The supervisors hold the purse strings to the school budget, but the school board controls what individual items in the school budget are cut or increased. The supervisors had indicated they wanted the school board to make cuts that would not affect personnel or programs such as band and string music education, junior varsity soccer, art and other extracurricular programs.

"If we have to make more cuts, there is no guarantee we will be able to avoid looking at instructional programs and personnel cuts as a result," said Superintendent S. John Davis.

Other areas the school board has marked for potential reductions include a $1.4 million expense to meet state accreditation standards. The state has granted a two-year postponement of a requirement to lower the size of classes in grades four through six which would have forced the county to provide 138 more teachers and aides. Despite the postponement, the school board has been considering enforcing the requirement, but if the supervisors cut the budget, the schools will take advantage of the two-year delay.

The board also has looked at cutting the county's $76,000 share for the salaries and benefits for the staff of the Educational Employe Retirement Fund and another county contribution of $78,000 for general public education that can be made up in increased state aid.

Supt. Davis' proposed 7.1 per cent cost of living pay increase for all school employes would be reduced to 5.5 per cent - the same proposed by County Executive Leonard Whorton for all county employes - if the supervisors reduce the school budget and the school board makes the cuts indicated in its potential list.

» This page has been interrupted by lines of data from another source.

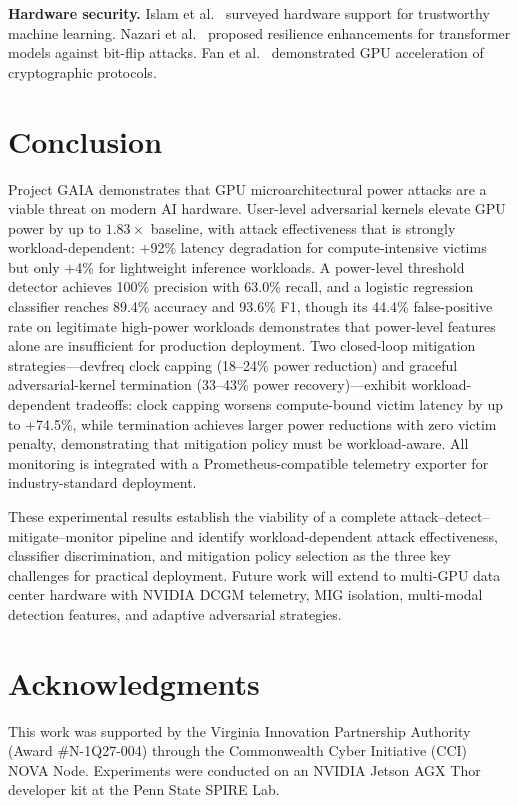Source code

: \documentclass[conference]{IEEEtran}
\begin{document}
\textbf{Hardware security.}
Islam et al.~\cite{islam2024} surveyed hardware support for
trustworthy machine learning.  Nazari et al.~\cite{nazari2024}
proposed resilience enhancements for transformer models against
bit-flip attacks.  Fan et al.~\cite{fan2026} demonstrated GPU
acceleration of cryptographic protocols.

\section{Conclusion}
\label{sec:conclusion}

Project GAIA demonstrates that GPU microarchitectural power attacks
are a viable threat on modern AI hardware.  User-level adversarial
kernels elevate GPU power by up to $1.83\times$ baseline, with
attack effectiveness that is strongly workload-dependent: $+$92\%
latency degradation for compute-intensive victims but only $+$4\% for
lightweight inference workloads.  A power-level threshold detector
achieves 100\% precision with 63.0\% recall, and a logistic regression
classifier reaches 89.4\% accuracy and 93.6\% F1, though its 44.4\%
false-positive rate on legitimate high-power workloads demonstrates
that power-level features alone are insufficient for production
deployment.  Two closed-loop mitigation strategies---devfreq clock
capping (18--24\% power reduction) and graceful adversarial-kernel
termination (33--43\% power recovery)---exhibit workload-dependent
tradeoffs: clock capping worsens compute-bound victim latency by up to
$+$74.5\%, while termination achieves larger power reductions with zero
victim penalty, demonstrating that mitigation policy must be
workload-aware.  All monitoring is integrated with a
Prometheus-compatible telemetry exporter for industry-standard
deployment.

These experimental results establish the viability of a complete
attack--detect--mitigate--monitor pipeline and identify
workload-dependent attack effectiveness, classifier discrimination,
and mitigation policy selection as the three key challenges for
practical deployment.
Future work will extend to multi-GPU data center hardware with NVIDIA
DCGM telemetry, MIG isolation, multi-modal detection features, and
adaptive adversarial strategies.

\section*{Acknowledgments}
This work was supported by the Virginia Innovation Partnership
Authority (Award \#N-1Q27-004) through the Commonwealth Cyber
Initiative (CCI) NOVA Node.
Experiments were conducted on an NVIDIA Jetson AGX Thor developer kit
at the Penn State SPIRE Lab.



\end{document}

Another $1 million would be cut eliminating a school construction reserve fund that the school board had set aside to got to ward building one of several new elementary schools needed in the county. About $387,000 would be cut by eliminating a special reserve fund used to hire new teachers in September when school enrollment is more than anticipated.

Some $78,000 would be cut by not replacing worn carpeting or providing new carpeting in some elementary schools, and $277,000 would be cut from a $440,000 energy conservation pilot program to reduce energy bills inthe schools.